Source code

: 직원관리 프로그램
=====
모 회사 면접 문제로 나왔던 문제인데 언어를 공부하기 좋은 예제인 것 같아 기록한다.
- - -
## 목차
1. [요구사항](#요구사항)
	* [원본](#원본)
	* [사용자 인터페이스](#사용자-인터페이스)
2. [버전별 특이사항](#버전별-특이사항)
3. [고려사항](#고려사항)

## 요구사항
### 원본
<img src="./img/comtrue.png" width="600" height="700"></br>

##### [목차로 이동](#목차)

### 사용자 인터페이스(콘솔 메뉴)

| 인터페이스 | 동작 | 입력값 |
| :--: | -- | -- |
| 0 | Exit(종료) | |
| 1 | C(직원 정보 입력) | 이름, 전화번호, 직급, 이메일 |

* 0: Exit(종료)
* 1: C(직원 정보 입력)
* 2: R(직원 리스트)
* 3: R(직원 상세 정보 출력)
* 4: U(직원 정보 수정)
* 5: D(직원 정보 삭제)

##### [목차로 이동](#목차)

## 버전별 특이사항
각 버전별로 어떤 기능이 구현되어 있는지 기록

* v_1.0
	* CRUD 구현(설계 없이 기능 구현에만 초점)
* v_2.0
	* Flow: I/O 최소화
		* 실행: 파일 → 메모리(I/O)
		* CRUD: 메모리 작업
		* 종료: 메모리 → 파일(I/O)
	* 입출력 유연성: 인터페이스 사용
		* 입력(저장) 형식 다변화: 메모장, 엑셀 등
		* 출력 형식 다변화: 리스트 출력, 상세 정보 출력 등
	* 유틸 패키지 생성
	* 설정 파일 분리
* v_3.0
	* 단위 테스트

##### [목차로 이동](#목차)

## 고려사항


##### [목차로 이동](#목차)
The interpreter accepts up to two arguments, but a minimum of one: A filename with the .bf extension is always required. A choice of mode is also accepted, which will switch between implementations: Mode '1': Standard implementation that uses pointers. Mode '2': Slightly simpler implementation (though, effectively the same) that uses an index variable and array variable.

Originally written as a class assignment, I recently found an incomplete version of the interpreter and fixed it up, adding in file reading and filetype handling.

WHAT YOU ARE ASKED TO DO – Repeat the records exactly, including every line.

RESPONSE TO THE TASK –
Source code

: 직원관리 프로그램
=====
모 회사 면접 문제로 나왔던 문제인데 언어를 공부하기 좋은 예제인 것 같아 기록한다.
- - -
## 목차
1. [요구사항](#요구사항)
	* [원본](#원본)
	* [사용자 인터페이스](#사용자-인터페이스)
2. [버전별 특이사항](#버전별-특이사항)
3. [고려사항](#고려사항)

## 요구사항
### 원본
<img src="./img/comtrue.png" width="600" height="700"></br>

##### [목차로 이동](#목차)

### 사용자 인터페이스(콘솔 메뉴)

| 인터페이스 | 동작 | 입력값 |
| :--: | -- | -- |
| 0 | Exit(종료) | |
| 1 | C(직원 정보 입력) | 이름, 전화번호, 직급, 이메일 |

* 0: Exit(종료)
* 1: C(직원 정보 입력)
* 2: R(직원 리스트)
* 3: R(직원 상세 정보 출력)
* 4: U(직원 정보 수정)
* 5: D(직원 정보 삭제)

##### [목차로 이동](#목차)

## 버전별 특이사항
각 버전별로 어떤 기능이 구현되어 있는지 기록

* v_1.0
	* CRUD 구현(설계 없이 기능 구현에만 초점)
* v_2.0
	* Flow: I/O 최소화
		* 실행: 파일 → 메모리(I/O)
		* CRUD: 메모리 작업
		* 종료: 메모리 → 파일(I/O)
	* 입출력 유연성: 인터페이스 사용
		* 입력(저장) 형식 다변화: 메모장, 엑셀 등
		* 출력 형식 다변화: 리스트 출력, 상세 정보 출력 등
	* 유틸 패키지 생성
	* 설정 파일 분리
* v_3.0
	* 단위 테스트

##### [목차로 이동](#목차)

## 고려사항


##### [목차로 이동](#목차)
The interpreter accepts up to two arguments, but a minimum of one: A filename with the .bf extension is always required. A choice of mode is also accepted, which will switch between implementations: Mode '1': Standard implementation that uses pointers. Mode '2': Slightly simpler implementation (though, effectively the same) that uses an index variable and array variable.

Originally written as a class assignment, I recently found an incomplete version of the interpreter and fixed it up, adding in file reading and filetype handling.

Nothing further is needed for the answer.